Here is what I am working with:
char* qdat[][NUMTBLCOLS];
char** tdat[];
char* ptr_web_data;
// Loop thru each table row of the query result set
for(row_index = 0; row_index < number_rows; row_index++)
{
// Loop thru each column of the query result set and extract the data
for(col_index = 0; col_index < number_cols; col_index++)
{
ptr_web_data = (char*) malloc((strlen(Data) + 1) * sizeof(char));
memcpy (ptr_web_data, column_text, strlen(column_text) + 1);
qdat[row_index][web_data_index] = ptr_web_data;
}
}
tdat[row_index] = qdat[col_index];
After the data is used, the memory allocated is released one at a time using free().
for(row_index = 0; row_index < number_rows; row_index++)
{
// Loop thru all columns used
for(col_index = 0; col_index < SARWEBTBLCOLS; col_index++)
{
// Free memory block pointed to by results set array
free(tdat[row_index][col_index]);
}
}
Is there a way to release all the allocated memory at once, for this array?
Thank You.
Not with the standard malloc() allocator - you need to investigate the use of memory pools.
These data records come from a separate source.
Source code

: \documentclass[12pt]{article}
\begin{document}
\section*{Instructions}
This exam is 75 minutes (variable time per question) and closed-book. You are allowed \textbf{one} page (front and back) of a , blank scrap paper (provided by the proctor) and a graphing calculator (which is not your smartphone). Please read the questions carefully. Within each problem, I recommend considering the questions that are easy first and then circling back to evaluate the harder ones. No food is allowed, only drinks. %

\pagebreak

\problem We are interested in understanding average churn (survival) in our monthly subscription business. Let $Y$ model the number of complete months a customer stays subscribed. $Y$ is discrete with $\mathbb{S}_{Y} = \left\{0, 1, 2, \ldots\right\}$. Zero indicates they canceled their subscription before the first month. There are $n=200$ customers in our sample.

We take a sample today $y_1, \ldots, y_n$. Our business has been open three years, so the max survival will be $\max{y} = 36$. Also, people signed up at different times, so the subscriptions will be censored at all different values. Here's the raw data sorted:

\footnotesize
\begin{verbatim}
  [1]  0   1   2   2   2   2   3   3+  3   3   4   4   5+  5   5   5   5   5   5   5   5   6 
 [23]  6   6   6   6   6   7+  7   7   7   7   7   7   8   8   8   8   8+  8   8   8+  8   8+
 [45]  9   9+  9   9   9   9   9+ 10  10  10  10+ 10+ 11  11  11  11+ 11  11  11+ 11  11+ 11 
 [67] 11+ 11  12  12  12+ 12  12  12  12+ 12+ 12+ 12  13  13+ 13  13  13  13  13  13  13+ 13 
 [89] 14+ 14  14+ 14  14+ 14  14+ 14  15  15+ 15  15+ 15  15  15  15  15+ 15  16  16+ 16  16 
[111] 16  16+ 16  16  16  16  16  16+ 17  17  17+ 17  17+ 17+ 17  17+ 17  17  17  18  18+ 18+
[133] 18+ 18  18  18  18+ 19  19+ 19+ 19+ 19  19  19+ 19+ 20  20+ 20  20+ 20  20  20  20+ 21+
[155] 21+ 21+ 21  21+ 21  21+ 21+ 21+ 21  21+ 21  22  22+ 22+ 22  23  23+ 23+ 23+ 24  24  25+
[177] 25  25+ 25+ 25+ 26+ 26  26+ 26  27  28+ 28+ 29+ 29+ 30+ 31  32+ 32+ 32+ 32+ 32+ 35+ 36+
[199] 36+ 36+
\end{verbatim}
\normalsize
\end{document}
These work by allocating a big block of memory up-front, allocating from it and freeing back to it as you request via their own allocation functions, and then freeing the whole lot with a special "deallocate all" function.
I must say I've always found these things a bit ugly - it really isn't that hard to write code that doesn't leak. The only reason I can see for using them is to mitigate heap fragmentation, if that is a real problem for you.
No there is not. Memory which is separately allocated must be separately freed.
The only way you could free it as once is if you allocated it at once is a giant block. You would then have to do a bit of pointer math to assign every row the correct index into the array but it's not terribly difficult. This approach does have a few downsides though
Extra pointer math
Requires one giant contiguous block of memory vs. N smaller blocks of memory. Can be an issue in low memory or high fragmentation environments.
Extra work for no real stated gain.
If you want to release it all at once, you have to allocate it all at once.
A simple manual solution, if you know the total size you'll need in advance, is to allocate it all in once chunk and index into it as appropriate. If you don't know the size in advance you can use realloc to grow the memory, so long as you only access it indexed from the initial pointer, and don't store additional pointers anywhere.
That being said, direct allocation and deallocation is a simple solution, and harder to get wrong than the alternatives. Unless the loop to deallocate is causing you real difficulties, I would stick with what you have.